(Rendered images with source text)
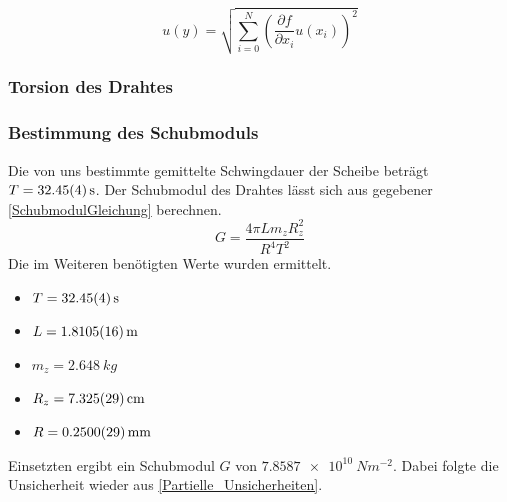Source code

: \documentclass[
	a4paper,
	12pt,
	pagesize,
	ngerman
]{scrartcl}
\begin{document}
	\begin{equation}
	u(y) = \sqrt{  \sum_{i=0}^{N} \left( \frac{\partial f}{\partial x_i}u(x_i)\right)^2  }
	\label{Partielle_Unsicherheiten}
	\end{equation}
	
	\subsubsection{Torsion des Drahtes}
	\subsubsection*{Bestimmung des Schubmoduls}
	Die von uns bestimmte gemittelte Schwingdauer der Scheibe beträgt $T=\SI{32,45 \pm 0,04}{s}$.
	Der Schubmodul des Drahtes lässt sich aus gegebener \cref{SchubmodulGleichung} berechnen.
	\begin{equation}
		\label{SchubmodulGleichung}
		G = \frac{4\pi Lm_zR_z^2}{R^4T^2}
	\end{equation}
	Die im Weiteren benötigten Werte wurden ermittelt. 
	\begin{itemize}
		\item $T=\SI{32,45 \pm 0,04}{s}$
		\item $L = \SI{1,8105 \pm 0,0016 }{m}$
		\item $m_z = \SI{2,648}{kg}$
		\item $R_z = \SI{7,325 \pm 0,029}{cm}$
		\item $R = \SI{0,25 \pm 0,0029}{mm}$
	\end{itemize}
	Einsetzten ergibt ein Schubmodul $G$ von $\SI{7,8587e10}{Nm^{-2}}$. Dabei folgte die Unsicherheit wieder aus \cref{Partielle_Unsicherheiten}.
\end{document}
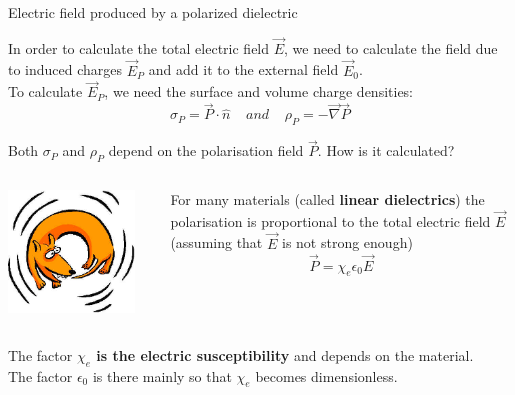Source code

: \begin{frame}{Electric field produced by a polarized dielectric}

In order to calculate the total electric field $\vec{E}$,
we need to calculate the field due to induced charges $\vec{E}_P$ and add it to the external field $\vec{E}_0$.\\

To calculate $\vec{E}_P$, we need the surface and volume charge densities:
\begin{equation*}
   {\sigma}_P = \vec{P} \cdot \hat{n} \;\;\;\; and \;\;\;\;
   {\rho}_P = - \vec{\nabla} \vec{P}
\end{equation*}

Both ${\sigma}_P$ and ${\rho}_P$ depend on the polarisation field $\vec{P}$.
How is it calculated?\\

\begin{columns}
  \begin{column}{0.25\textwidth}
   \begin{center}
     \includegraphics[width=0.90\textwidth]{./images/misc/dog_chasing_tail.jpg}\\
   \end{center}
  \end{column}
  \begin{column}{0.75\textwidth}
    For many materials (called {\bf linear dielectrics}) the polarisation is
    proportional to the total electric field $\vec{E}$ (assuming that $\vec{E}$ is not strong enough)
    \begin{equation*}
       \vec{P} = \chi_{e} \epsilon_0 \vec{E}
    \end{equation*}
  \end{column}
\end{columns}

The factor {\bf $\chi_{e}$ is the electric susceptibility} and depends on the material.\\
The factor $\epsilon_0$ is there mainly so that $\chi_{e}$ becomes dimensionless.\\

\end{frame}

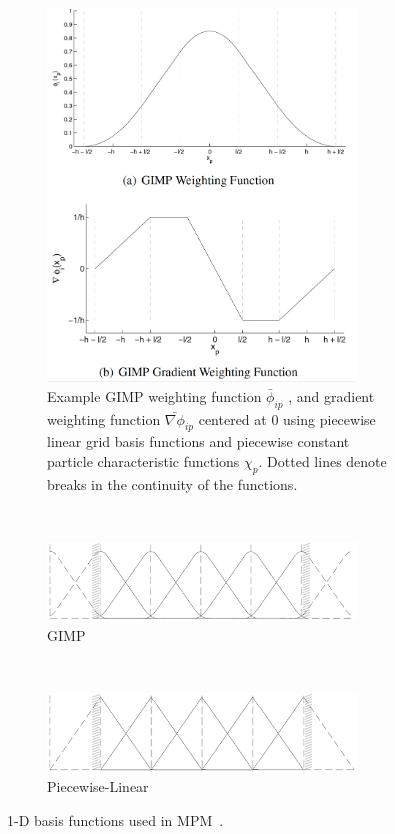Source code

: \begin{figure}[tbhp]
	\centering
	\begin{subfigure}[b]{0.7\textwidth}
	\centering
	\includegraphics[width=0.9\textwidth]{gimp}
	\caption{Example GIMP weighting function $\bar{\phi}_{ip}$ ,
	and gradient weighting function $\bar{\nabla\phi}_{ip}$ centered at 0 using 
	piecewise linear grid basis functions and piecewise constant particle 
	characteristic functions $\chi_p$. Dotted lines denote breaks in the 
	continuity
	of the functions.}
	\label{fig:gimp}
	\end{subfigure}\\
	\begin{subfigure}[b]{0.9\textwidth}
		\centering
		\includegraphics[width=0.9\textwidth]{GIMP_function}
		\caption{GIMP}
		\label{fig:GIMP_function}
	\end{subfigure}\\
	\begin{subfigure}[b]{0.9\textwidth}
		\centering
		\includegraphics[width=0.9\textwidth]{MPM_Linear}
		\caption{Piecewise-Linear}
		\label{fig:MPM_Linear}
	\end{subfigure} 
	\caption{1-D basis functions used in MPM~\citep{Steffen2008}.}
	\label{fig:MPM_GIMP_func}
\end{figure}

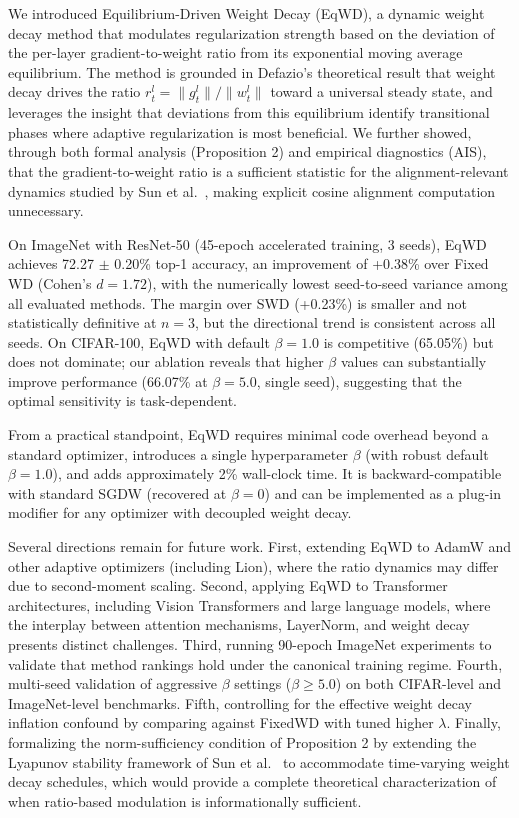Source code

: \documentclass{article}
\begin{document}
We introduced Equilibrium-Driven Weight Decay (EqWD), a dynamic weight
decay method that modulates regularization strength based on the
deviation of the per-layer gradient-to-weight ratio from its exponential
moving average equilibrium. The method is grounded in Defazio's
\citep{defazio2025} theoretical result that weight decay drives the ratio
$r_t^l = \|g_t^l\| / \|w_t^l\|$ toward a universal steady state, and
leverages the insight that deviations from this equilibrium identify
transitional phases where adaptive regularization is most beneficial. We
further showed, through both formal analysis (Proposition 2) and
empirical diagnostics (AIS), that the gradient-to-weight ratio is a
sufficient statistic for the alignment-relevant dynamics studied by Sun
et al.~\citep{sun2025cvpr}, making explicit cosine alignment computation
unnecessary.

On ImageNet with ResNet-50 (45-epoch accelerated training, 3 seeds),
EqWD achieves 72.27 $\pm$ 0.20\% top-1 accuracy, an improvement of
+0.38\% over Fixed WD (Cohen's $d = 1.72$), with the numerically
lowest seed-to-seed variance among all evaluated methods. The margin
over SWD (+0.23\%) is smaller and not statistically definitive at
$n = 3$, but the directional trend is consistent across all seeds. On
CIFAR-100, EqWD with default $\beta = 1.0$ is competitive (65.05\%)
but does not dominate; our ablation reveals that higher $\beta$ values
can substantially improve performance (66.07\% at $\beta = 5.0$,
single seed), suggesting that the optimal sensitivity is task-dependent.

From a practical standpoint, EqWD requires minimal code overhead beyond
a standard optimizer, introduces a single hyperparameter $\beta$ (with
robust default $\beta = 1.0$), and adds approximately 2\% wall-clock
time. It is backward-compatible with standard SGDW (recovered at
$\beta = 0$) and can be implemented as a plug-in modifier for any
optimizer with decoupled weight decay.

Several directions remain for future work. First, extending EqWD to
AdamW and other adaptive optimizers (including Lion), where the ratio
dynamics may differ due to second-moment scaling. Second, applying EqWD
to Transformer architectures, including Vision Transformers and large
language models, where the interplay between attention mechanisms,
LayerNorm, and weight decay presents distinct challenges. Third, running
90-epoch ImageNet experiments to validate that method rankings hold
under the canonical training regime. Fourth, multi-seed validation of
aggressive $\beta$ settings ($\beta \geq 5.0$) on both CIFAR-level
and ImageNet-level benchmarks. Fifth, controlling for the effective
weight decay inflation confound by comparing against FixedWD with tuned
higher $\lambda$. Finally, formalizing the norm-sufficiency condition
of Proposition 2 by extending the Lyapunov stability framework of Sun et
al.~\citep{sun2025cvpr} to accommodate time-varying weight decay
schedules, which would provide a complete theoretical characterization
of when ratio-based modulation is informationally sufficient.
\end{document}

- ASSIGNMENT
Would you give the data above again word for word, skipping any images?

- REPLY TO THE EXERCISE
Source code

: \documentclass[
	a4paper,
	12pt,
	pagesize,
	ngerman
]{scrartcl}
\begin{document}
	\begin{equation}
	u(y) = \sqrt{  \sum_{i=0}^{N} \left( \frac{\partial f}{\partial x_i}u(x_i)\right)^2  }
	\label{Partielle_Unsicherheiten}
	\end{equation}
	
	\subsubsection{Torsion des Drahtes}
	\subsubsection*{Bestimmung des Schubmoduls}
	Die von uns bestimmte gemittelte Schwingdauer der Scheibe beträgt $T=\SI{32,45 \pm 0,04}{s}$.
	Der Schubmodul des Drahtes lässt sich aus gegebener \cref{SchubmodulGleichung} berechnen.
	\begin{equation}
		\label{SchubmodulGleichung}
		G = \frac{4\pi Lm_zR_z^2}{R^4T^2}
	\end{equation}
	Die im Weiteren benötigten Werte wurden ermittelt. 
	\begin{itemize}
		\item $T=\SI{32,45 \pm 0,04}{s}$
		\item $L = \SI{1,8105 \pm 0,0016 }{m}$
		\item $m_z = \SI{2,648}{kg}$
		\item $R_z = \SI{7,325 \pm 0,029}{cm}$
		\item $R = \SI{0,25 \pm 0,0029}{mm}$
	\end{itemize}
	Einsetzten ergibt ein Schubmodul $G$ von $\SI{7,8587e10}{Nm^{-2}}$. Dabei folgte die Unsicherheit wieder aus \cref{Partielle_Unsicherheiten}.
\end{document}
Source code

: \begin{frame}{Electric field produced by a polarized dielectric}

In order to calculate the total electric field $\vec{E}$,
we need to calculate the field due to induced charges $\vec{E}_P$ and add it to the external field $\vec{E}_0$.\\

To calculate $\vec{E}_P$, we need the surface and volume charge densities:
\begin{equation*}
   {\sigma}_P = \vec{P} \cdot \hat{n} \;\;\;\; and \;\;\;\;
   {\rho}_P = - \vec{\nabla} \vec{P}
\end{equation*}

Both ${\sigma}_P$ and ${\rho}_P$ depend on the polarisation field $\vec{P}$.
How is it calculated?\\

\begin{columns}
  \begin{column}{0.25\textwidth}
   \begin{center}
     \includegraphics[width=0.90\textwidth]{./images/misc/dog_chasing_tail.jpg}\\
   \end{center}
  \end{column}
  \begin{column}{0.75\textwidth}
    For many materials (called {\bf linear dielectrics}) the polarisation is
    proportional to the total electric field $\vec{E}$ (assuming that $\vec{E}$ is not strong enough)
    \begin{equation*}
       \vec{P} = \chi_{e} \epsilon_0 \vec{E}
    \end{equation*}
  \end{column}
\end{columns}

The factor {\bf $\chi_{e}$ is the electric susceptibility} and depends on the material.\\
The factor $\epsilon_0$ is there mainly so that $\chi_{e}$ becomes dimensionless.\\

\end{frame}

Source code

: \begin{figure}[tbhp]
	\centering
	\begin{subfigure}[b]{0.7\textwidth}
	\centering
	\includegraphics[width=0.9\textwidth]{gimp}
	\caption{Example GIMP weighting function $\bar{\phi}_{ip}$ ,
	and gradient weighting function $\bar{\nabla\phi}_{ip}$ centered at 0 using 
	piecewise linear grid basis functions and piecewise constant particle 
	characteristic functions $\chi_p$. Dotted lines denote breaks in the 
	continuity
	of the functions.}
	\label{fig:gimp}
	\end{subfigure}\\
	\begin{subfigure}[b]{0.9\textwidth}
		\centering
		\includegraphics[width=0.9\textwidth]{GIMP_function}
		\caption{GIMP}
		\label{fig:GIMP_function}
	\end{subfigure}\\
	\begin{subfigure}[b]{0.9\textwidth}
		\centering
		\includegraphics[width=0.9\textwidth]{MPM_Linear}
		\caption{Piecewise-Linear}
		\label{fig:MPM_Linear}
	\end{subfigure} 
	\caption{1-D basis functions used in MPM~\citep{Steffen2008}.}
	\label{fig:MPM_GIMP_func}
\end{figure}

Source code

: \documentclass{article}
\begin{document}
We introduced Equilibrium-Driven Weight Decay (EqWD), a dynamic weight
decay method that modulates regularization strength based on the
deviation of the per-layer gradient-to-weight ratio from its exponential
moving average equilibrium. The method is grounded in Defazio's
\citep{defazio2025} theoretical result that weight decay drives the ratio
$r_t^l = \|g_t^l\| / \|w_t^l\|$ toward a universal steady state, and
leverages the insight that deviations from this equilibrium identify
transitional phases where adaptive regularization is most beneficial. We
further showed, through both formal analysis (Proposition 2) and
empirical diagnostics (AIS), that the gradient-to-weight ratio is a
sufficient statistic for the alignment-relevant dynamics studied by Sun
et al.~\citep{sun2025cvpr}, making explicit cosine alignment computation
unnecessary.

On ImageNet with ResNet-50 (45-epoch accelerated training, 3 seeds),
EqWD achieves 72.27 $\pm$ 0.20\% top-1 accuracy, an improvement of
+0.38\% over Fixed WD (Cohen's $d = 1.72$), with the numerically
lowest seed-to-seed variance among all evaluated methods. The margin
over SWD (+0.23\%) is smaller and not statistically definitive at
$n = 3$, but the directional trend is consistent across all seeds. On
CIFAR-100, EqWD with default $\beta = 1.0$ is competitive (65.05\%)
but does not dominate; our ablation reveals that higher $\beta$ values
can substantially improve performance (66.07\% at $\beta = 5.0$,
single seed), suggesting that the optimal sensitivity is task-dependent.

From a practical standpoint, EqWD requires minimal code overhead beyond
a standard optimizer, introduces a single hyperparameter $\beta$ (with
robust default $\beta = 1.0$), and adds approximately 2\% wall-clock
time. It is backward-compatible with standard SGDW (recovered at
$\beta = 0$) and can be implemented as a plug-in modifier for any
optimizer with decoupled weight decay.

Several directions remain for future work. First, extending EqWD to
AdamW and other adaptive optimizers (including Lion), where the ratio
dynamics may differ due to second-moment scaling. Second, applying EqWD
to Transformer architectures, including Vision Transformers and large
language models, where the interplay between attention mechanisms,
LayerNorm, and weight decay presents distinct challenges. Third, running
90-epoch ImageNet experiments to validate that method rankings hold
under the canonical training regime. Fourth, multi-seed validation of
aggressive $\beta$ settings ($\beta \geq 5.0$) on both CIFAR-level
and ImageNet-level benchmarks. Fifth, controlling for the effective
weight decay inflation confound by comparing against FixedWD with tuned
higher $\lambda$. Finally, formalizing the norm-sufficiency condition
of Proposition 2 by extending the Lyapunov stability framework of Sun et
al.~\citep{sun2025cvpr} to accommodate time-varying weight decay
schedules, which would provide a complete theoretical characterization
of when ratio-based modulation is informationally sufficient.
\end{document}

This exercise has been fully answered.